Wear/Friction Studies of Steel vs. Steel Using Graphene as a Lubricant: Study of Lubricity Using Nanoscale Materials
- Yumna Ahmed
- Dalton Hass
- Allison Heuschmidt
- Jennifer McMahon
- Michael Variny
- Irina Stan
- Anirudha Sumant (Argonne National Laboratory, Center for Nanoscale Materials)
The purpose of this research is to find how the 2D form of graphite (Graphene) helps to reduce friction and wear on sliding steel surfaces that will eventually help to develop longer-lasting solid lubricant. This research is important because it will help to replace conventional oil-based lubricants that need to be spent or dumped after their use, creating danger to the environment. The graphene based solid lubricants can be easily spray coated on steel surfaces and due to high surface area, bonded nicely to the steel surface.
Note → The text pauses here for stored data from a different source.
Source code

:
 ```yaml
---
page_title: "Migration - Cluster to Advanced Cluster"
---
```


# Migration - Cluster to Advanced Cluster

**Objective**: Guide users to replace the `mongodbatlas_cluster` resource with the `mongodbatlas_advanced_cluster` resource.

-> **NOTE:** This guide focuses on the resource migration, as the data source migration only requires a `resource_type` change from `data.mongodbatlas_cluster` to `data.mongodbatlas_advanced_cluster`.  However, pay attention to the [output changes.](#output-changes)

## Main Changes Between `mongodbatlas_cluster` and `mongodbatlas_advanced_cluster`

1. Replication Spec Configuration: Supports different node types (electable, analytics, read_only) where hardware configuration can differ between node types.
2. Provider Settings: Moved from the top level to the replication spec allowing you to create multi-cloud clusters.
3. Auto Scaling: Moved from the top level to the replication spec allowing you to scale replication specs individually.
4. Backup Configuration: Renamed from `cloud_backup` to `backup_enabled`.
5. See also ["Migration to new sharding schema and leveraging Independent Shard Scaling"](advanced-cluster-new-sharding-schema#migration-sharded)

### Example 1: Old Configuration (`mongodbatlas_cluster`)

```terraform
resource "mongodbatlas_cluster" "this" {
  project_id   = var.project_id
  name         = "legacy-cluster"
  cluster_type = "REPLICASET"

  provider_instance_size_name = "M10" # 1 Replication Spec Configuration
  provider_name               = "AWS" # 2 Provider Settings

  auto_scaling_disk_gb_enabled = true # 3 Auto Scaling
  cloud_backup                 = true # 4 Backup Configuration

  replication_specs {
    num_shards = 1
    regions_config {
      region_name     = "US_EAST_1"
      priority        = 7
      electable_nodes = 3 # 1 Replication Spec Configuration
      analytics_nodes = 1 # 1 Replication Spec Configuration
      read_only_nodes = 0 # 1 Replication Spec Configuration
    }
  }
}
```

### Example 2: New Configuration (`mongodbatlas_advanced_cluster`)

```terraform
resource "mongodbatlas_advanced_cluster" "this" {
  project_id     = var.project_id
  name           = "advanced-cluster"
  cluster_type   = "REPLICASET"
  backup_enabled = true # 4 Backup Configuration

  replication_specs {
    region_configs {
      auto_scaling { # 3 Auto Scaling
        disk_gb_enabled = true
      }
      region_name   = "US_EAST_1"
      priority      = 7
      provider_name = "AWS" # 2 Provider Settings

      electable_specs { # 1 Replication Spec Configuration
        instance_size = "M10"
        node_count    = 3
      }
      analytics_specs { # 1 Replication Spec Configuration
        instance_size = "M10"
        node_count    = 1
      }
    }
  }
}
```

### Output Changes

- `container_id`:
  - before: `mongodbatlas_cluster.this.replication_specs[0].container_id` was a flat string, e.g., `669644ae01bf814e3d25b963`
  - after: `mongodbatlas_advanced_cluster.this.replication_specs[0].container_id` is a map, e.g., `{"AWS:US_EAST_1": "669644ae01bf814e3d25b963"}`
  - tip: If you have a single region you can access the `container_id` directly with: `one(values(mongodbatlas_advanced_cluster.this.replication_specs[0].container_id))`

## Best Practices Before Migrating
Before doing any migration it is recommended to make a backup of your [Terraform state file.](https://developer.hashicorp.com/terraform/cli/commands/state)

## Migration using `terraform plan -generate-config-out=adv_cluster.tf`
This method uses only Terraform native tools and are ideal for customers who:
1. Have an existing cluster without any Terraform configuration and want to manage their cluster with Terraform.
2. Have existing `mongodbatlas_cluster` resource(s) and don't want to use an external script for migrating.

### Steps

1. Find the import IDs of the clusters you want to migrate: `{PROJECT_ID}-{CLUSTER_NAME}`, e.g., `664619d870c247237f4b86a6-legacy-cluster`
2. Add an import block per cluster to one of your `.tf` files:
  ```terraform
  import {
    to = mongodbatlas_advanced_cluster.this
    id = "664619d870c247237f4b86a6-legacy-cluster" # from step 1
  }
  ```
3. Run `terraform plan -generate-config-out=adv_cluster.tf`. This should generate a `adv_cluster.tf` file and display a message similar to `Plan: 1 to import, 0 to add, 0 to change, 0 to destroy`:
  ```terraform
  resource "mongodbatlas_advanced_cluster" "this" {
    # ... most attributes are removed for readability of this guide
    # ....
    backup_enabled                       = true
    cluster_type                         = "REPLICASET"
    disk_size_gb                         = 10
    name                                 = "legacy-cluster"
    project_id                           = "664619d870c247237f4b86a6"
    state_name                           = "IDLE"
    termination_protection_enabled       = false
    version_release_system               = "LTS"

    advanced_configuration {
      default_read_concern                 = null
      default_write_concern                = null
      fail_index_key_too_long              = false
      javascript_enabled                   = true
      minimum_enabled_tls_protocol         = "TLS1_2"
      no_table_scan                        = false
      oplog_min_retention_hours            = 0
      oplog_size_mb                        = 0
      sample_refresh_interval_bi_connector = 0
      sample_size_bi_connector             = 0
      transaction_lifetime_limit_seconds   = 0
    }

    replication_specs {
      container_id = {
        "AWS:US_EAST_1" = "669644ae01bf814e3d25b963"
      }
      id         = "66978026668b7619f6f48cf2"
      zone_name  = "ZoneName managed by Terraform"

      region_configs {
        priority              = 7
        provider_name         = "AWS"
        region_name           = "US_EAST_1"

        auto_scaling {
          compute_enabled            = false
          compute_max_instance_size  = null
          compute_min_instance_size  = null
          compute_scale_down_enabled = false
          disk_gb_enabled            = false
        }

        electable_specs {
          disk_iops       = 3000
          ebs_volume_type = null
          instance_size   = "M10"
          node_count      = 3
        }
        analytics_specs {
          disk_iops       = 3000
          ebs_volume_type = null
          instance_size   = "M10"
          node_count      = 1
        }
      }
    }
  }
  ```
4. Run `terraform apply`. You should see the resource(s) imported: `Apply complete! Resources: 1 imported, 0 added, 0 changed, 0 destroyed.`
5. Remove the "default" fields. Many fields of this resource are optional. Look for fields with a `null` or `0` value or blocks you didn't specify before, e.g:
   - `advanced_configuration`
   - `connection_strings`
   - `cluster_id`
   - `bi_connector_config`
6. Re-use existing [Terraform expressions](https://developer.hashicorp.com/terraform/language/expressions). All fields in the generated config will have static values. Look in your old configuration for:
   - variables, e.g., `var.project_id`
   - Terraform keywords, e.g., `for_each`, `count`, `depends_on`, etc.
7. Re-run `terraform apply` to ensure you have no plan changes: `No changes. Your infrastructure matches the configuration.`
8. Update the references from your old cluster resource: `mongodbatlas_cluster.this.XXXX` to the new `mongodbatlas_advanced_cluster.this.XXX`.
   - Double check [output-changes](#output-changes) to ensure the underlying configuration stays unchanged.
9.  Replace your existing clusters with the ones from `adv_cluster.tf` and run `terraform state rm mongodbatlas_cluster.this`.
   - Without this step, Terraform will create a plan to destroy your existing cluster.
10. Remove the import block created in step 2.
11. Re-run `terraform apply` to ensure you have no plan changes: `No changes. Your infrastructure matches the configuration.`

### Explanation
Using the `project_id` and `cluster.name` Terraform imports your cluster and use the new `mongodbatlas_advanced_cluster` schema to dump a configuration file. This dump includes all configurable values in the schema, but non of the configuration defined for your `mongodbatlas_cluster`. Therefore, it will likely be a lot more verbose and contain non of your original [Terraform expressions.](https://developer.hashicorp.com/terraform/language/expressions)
The lubricant’s compact crystal structure does not allow even water vapors to interact with the underlying steel surface, thus it helps the tribo-corrosion. Tribo-Corrosion is the material degradation process due to the combined effects of corrosion and wear. We studied the effect of graphene lubrication on wear and friction of steel surfaces and will compare its results with that of steel vs steel without any lubricant.
This research was made possible through the Exemplary Student Research Program. Tests were performed using a Ball-on-disc type tribo testing using standard test parameters and results were studied using a Raman spectroscopy and optical microscopy. All trials were performed at the Center for Nanoscale Materials (CNM) at Argonne National Laboratory.